Reprinted from Eating Disorders Review
November/December 2005 Volume 16, Number 6
©2005 Gürze Books
Anorexia nervosa is still one of the most difficult psychiatric disorders to treat, as evidenced by the fact that despite many advances, treatment is about as successful today as it was 50 years ago.
According to Dr. Katherine Halmi and colleagues (Arch Gen Psychiatry 2005; 62:776), few controlled studies of the course of treatment have been done because of the nature of AN itself. That is, the disorder is relatively rare, so it is difficult to get large enough numbers of cases at any one center. In addition, patients with AN resist treatment and are at best ambivalent about it. Finally, medical complications often lead to withdrawal from treatment protocols.
Dr. Halmi, at Cornell University, and colleagues at Stanford University and the University of Minnesota, designed a randomized prospective study of 122 patients from 14 to 50 years of age with DSM-IV criteria for AN to evaluate the factors that can lead to nonacceptance and noncompletion of treatment. The patients were randomly assigned to one of three treatments: cognitive behavioral therapy (CBT), fluoxetine, or a combination of the two, for one year.
CBT sessions were scheduled twice weekly for the first month, once weekly during months 2-6, twice monthly for months 7-9, and once a month for months 10 to 12. The CBT was a manual-based intervention developed specially for this protocol. Fifteen-minute medical management sessions were conducted by a psychiatrist after the therapy session weekly for the first month. These sessions were then scheduled twice a month through the fourth month and then monthly.
Patients in the fluoxetine treatment goup received the medication during the medical management session. Within 6 weeks, all these patients were receiving the maximum dose, 60 mg/day. After 6 weeks, they continued taking the maximum dosage they could tolerate.
About a third of the participants had previously been hospitalized and two-thirds had previous treatment as outpatients. More than half engaged in purging. The mean body mass index (BMI) was 17.8 kg/m2.
Who dropped out or withdrew?
The dropout and withdrawal rates were substantial, according to the authors. Twenty-one participants, or 17%, were withdrawn from the study, mainly due to treatment failure.
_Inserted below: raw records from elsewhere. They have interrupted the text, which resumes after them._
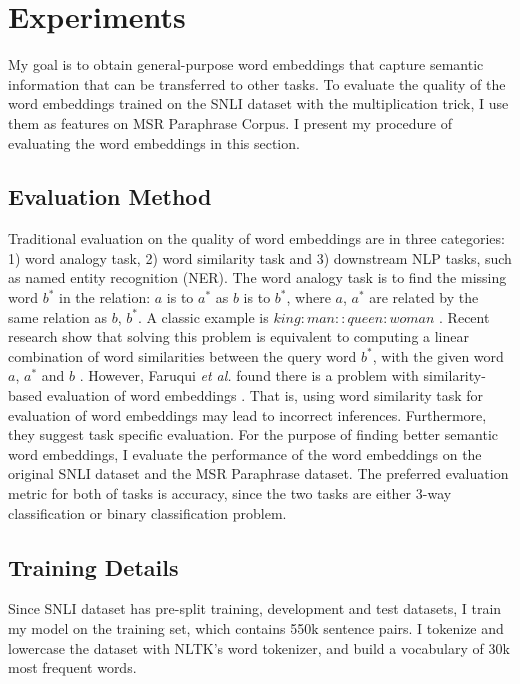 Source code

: \documentclass{article}
\newcommand{\etal}{\emph{et al. }}
\begin{document}
\section{Experiments}
My goal is to obtain general-purpose word embeddings that capture semantic information that can be transferred to other tasks. To evaluate the quality of the word embeddings trained on the SNLI dataset with the multiplication trick, I use them as features on MSR Paraphrase Corpus. I present my procedure of evaluating the word embeddings in this section.

\subsection{Evaluation Method}
Traditional evaluation on the quality of word embeddings are in three categories: 1) word analogy task, 2) word similarity task and 3) downstream NLP tasks, such as named entity recognition (NER). The word analogy task is to find the missing word $b^*$ in the relation: $a$ is to $a^*$ as $b$ is to $b^*$, where $a$, $a^*$ are related by the same relation as $b$, $b^*$. A classic example is $king : man :: queen : woman$ \cite{mikolov2013distributed}. Recent research show that solving this problem is equivalent to computing a linear combination of word similarities between the query word $b^*$, with the given word $a$, $a^*$ and $b$ \cite{levy2014linguistic}. However, Faruqui \etal found there is a problem with similarity-based evaluation of word embeddings \cite{faruqui2016problems}. That is, using word similarity task for evaluation of word embeddings may lead to incorrect inferences. Furthermore, they suggest task specific evaluation. For the purpose of finding better semantic word embeddings, I evaluate  the performance of the word embeddings on the original SNLI dataset and the MSR Paraphrase dataset. The preferred evaluation metric for both of tasks is accuracy, since the two tasks are either 3-way classification or binary classification problem.

\subsection{Training Details}
Since SNLI dataset has pre-split training, development and test datasets, I train my model on the training set, which contains 550k sentence pairs. I tokenize and lowercase the dataset with NLTK's word tokenizer, and build a vocabulary of 30k most frequent words.
\end{document}
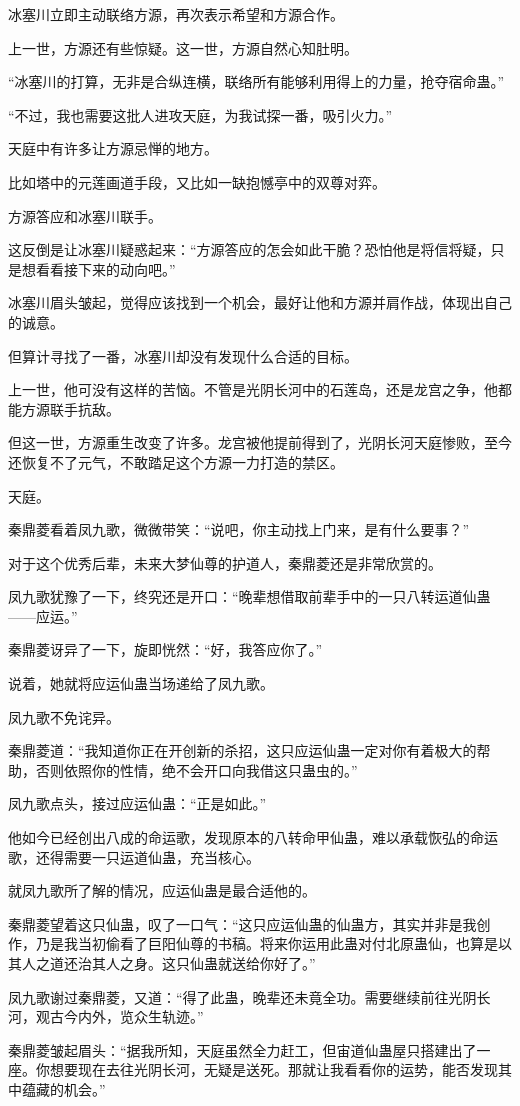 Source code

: \begin{this_body}
冰塞川立即主动联络方源，再次表示希望和方源合作。

上一世，方源还有些惊疑。这一世，方源自然心知肚明。

“冰塞川的打算，无非是合纵连横，联络所有能够利用得上的力量，抢夺宿命蛊。”

“不过，我也需要这批人进攻天庭，为我试探一番，吸引火力。”

天庭中有许多让方源忌惮的地方。

比如塔中的元莲画道手段，又比如一缺抱憾亭中的双尊对弈。

方源答应和冰塞川联手。

这反倒是让冰塞川疑惑起来：“方源答应的怎会如此干脆？恐怕他是将信将疑，只是想看看接下来的动向吧。”

冰塞川眉头皱起，觉得应该找到一个机会，最好让他和方源并肩作战，体现出自己的诚意。

但算计寻找了一番，冰塞川却没有发现什么合适的目标。

上一世，他可没有这样的苦恼。不管是光阴长河中的石莲岛，还是龙宫之争，他都能方源联手抗敌。

但这一世，方源重生改变了许多。龙宫被他提前得到了，光阴长河天庭惨败，至今还恢复不了元气，不敢踏足这个方源一力打造的禁区。

天庭。

秦鼎菱看着凤九歌，微微带笑：“说吧，你主动找上门来，是有什么要事？”

对于这个优秀后辈，未来大梦仙尊的护道人，秦鼎菱还是非常欣赏的。

凤九歌犹豫了一下，终究还是开口：“晚辈想借取前辈手中的一只八转运道仙蛊——应运。”

秦鼎菱讶异了一下，旋即恍然：“好，我答应你了。”

说着，她就将应运仙蛊当场递给了凤九歌。

凤九歌不免诧异。

秦鼎菱道：“我知道你正在开创新的杀招，这只应运仙蛊一定对你有着极大的帮助，否则依照你的性情，绝不会开口向我借这只蛊虫的。”

凤九歌点头，接过应运仙蛊：“正是如此。”

他如今已经创出八成的命运歌，发现原本的八转命甲仙蛊，难以承载恢弘的命运歌，还得需要一只运道仙蛊，充当核心。

就凤九歌所了解的情况，应运仙蛊是最合适他的。

秦鼎菱望着这只仙蛊，叹了一口气：“这只应运仙蛊的仙蛊方，其实并非是我创作，乃是我当初偷看了巨阳仙尊的书稿。将来你运用此蛊对付北原蛊仙，也算是以其人之道还治其人之身。这只仙蛊就送给你好了。”

凤九歌谢过秦鼎菱，又道：“得了此蛊，晚辈还未竟全功。需要继续前往光阴长河，观古今内外，览众生轨迹。”

秦鼎菱皱起眉头：“据我所知，天庭虽然全力赶工，但宙道仙蛊屋只搭建出了一座。你想要现在去往光阴长河，无疑是送死。那就让我看看你的运势，能否发现其中蕴藏的机会。”

\end{this_body}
Other reasons included pregnancy (2 patients) and intolerable side effects of the medication (3 patients).
Among the 101 remaining patients, 56, or 55%, dropped out. The main reason given was dissatisfaction with some aspect of the treatment (68%). An additional 11 subjects, or 20%, dropped out very early in treatment; 4 were withdrawn by their families, and 2 (4%) dropped out later in treatment—all without giving a reason.
The strongest predictor of treatment acceptance was the type of treatment. Eighty-nine of the original 122 study participants were treatment acceptors. Of these, 45 or 51% completed treatment. The only predictor of treatment completion was self-esteem. A low score on the Rosenberg Self-Esteem Scale led to a 40% completion rate, whereas a high self-esteem score was associated with an 80% treatment completion rate. The type of treatment was not a significant predictor of treatment completion among those who accepted treatment.
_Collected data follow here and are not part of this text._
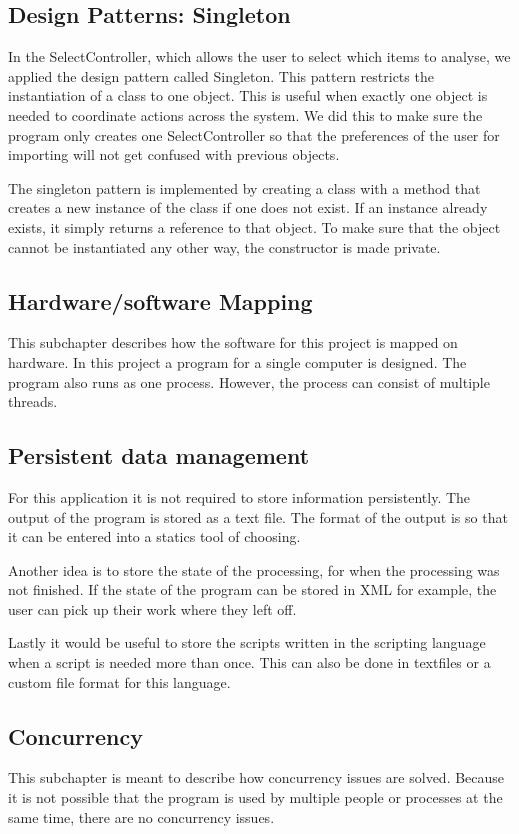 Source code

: \documentclass[a4paper,english,fleqn]{exam}
\begin{document}
\subsection{Design Patterns: Singleton}
In the SelectController, which allows the user to select which items to analyse, we applied the design pattern called Singleton. This pattern restricts the instantiation of a class to one object. This is useful when exactly one object is needed to coordinate actions across the system. We did this to make sure the program only creates one SelectController so that the preferences of the user for importing will not get confused with previous objects. 

The singleton pattern is implemented by creating a class with a method that creates a new instance of the class if one does not exist. If an instance already exists, it simply returns a reference to that object. To make sure that the object cannot be instantiated any other way, the constructor is made private. 

\subsection{Hardware/software Mapping}
This subchapter describes how the software for this project is mapped on hardware. In this project a program for a single computer is designed. The program also runs as one process. However, the process can consist of multiple threads. 

\subsection{Persistent data management}
For this application it is not required to store information persistently. The output of the program is stored as a text file. The format of the output is so that it can be entered into a statics tool of choosing.

Another idea is to store the state of the processing, for when the processing was not finished. If the state of the program can be stored in XML for example, the user can pick up their work where they left off. 

Lastly it would be useful to store the scripts written in the scripting language when a script is needed more than once. This can also be done in textfiles or a custom file format for this language. 

\subsection{Concurrency}
This subchapter is meant to describe how concurrency issues are solved. Because it is not possible that the program is used by multiple people or processes at the same time, there are no concurrency issues.  
\newpage
\end{document}
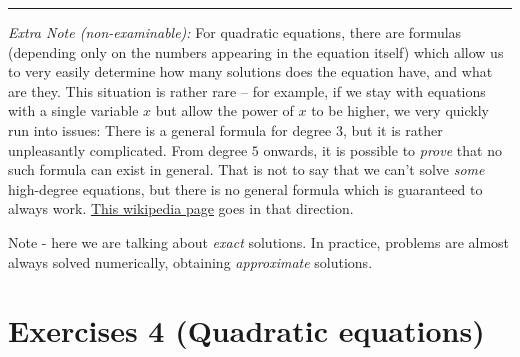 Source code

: \documentclass[
  12pt,
  oneside]{book}
\theoremstyle{definition}
\theoremstyle{definition}
\theoremstyle{definition}
\theoremstyle{definition}
\theoremstyle{remark}
\begin{document}
\begin{center}\rule{0.5\linewidth}{0.5pt}\end{center}

\emph{Extra Note (non-examinable):} For quadratic equations, there are formulas (depending only on the numbers appearing in the equation itself) which allow us to very easily determine how many solutions does the equation have, and what are they. This situation is rather rare -- for example, if we stay with equations with a single variable \(x\) but allow the power of \(x\) to be higher, we very quickly run into issues: There is a general formula for degree \(3\), but it is rather unpleasantly complicated. From degree \(5\) onwards, it is possible to \emph{prove} that no such formula can exist in general. That is not to say that we can't solve \emph{some} high-degree equations, but there is no general formula which is guaranteed to always work. \href{https://en.wikipedia.org/wiki/Galois_theory}{This wikipedia page} goes in that direction.

Note - here we are talking about \emph{exact} solutions. In practice, problems are almost always solved numerically, obtaining \emph{approximate} solutions.

\chapter*{Exercises 4 (Quadratic equations)}\label{exercises-4-quadratic-equations}
\end{document}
The very low rate of acceptance in the medication treatment group does not seem to pertain when medication is given together with some form of psychotherapy. As Dr. Halmi noted, this suggests that medication alone cannot be an effective treatment for anorexia nervosa if only because most anorectic patients will not accept such treatment.
Overcoming high dropout rates
Is there any way to overcome these high dropout rates? The authors note that it became clear that medication alone is not a viable treatment for such patients. At one of the three study sites, for example, 165 potential subjects were screened, 16 were randomized to medication and only 1 completed that treatment. Also, one major reason for dropping out of the treatment group was medical difficulties. Therefore, it is necessary to develop new protocols that include dealing with such difficulties without dropping patients from the protocol to which they have been assigned.
Finally, according to the authors, in the groups that received psychotherapy, patients with high obsessive preoccupation tended to have relatively high acceptance rates for treatment involving psychotherapy. Those with high self-esteem were more likely to complete treatment than those with low self-esteem.
It might be possible that devising different treatment protocols for patients with AN that take into consideration such baseline characteristics might alleviate the problem of having a patient initially agree to treatment and then drop out. According to the authors, remedies need to be identified that will improve acceptance of treatment and reduce dropout among patients with AN who have low obsessive preoccupation and low self-esteem.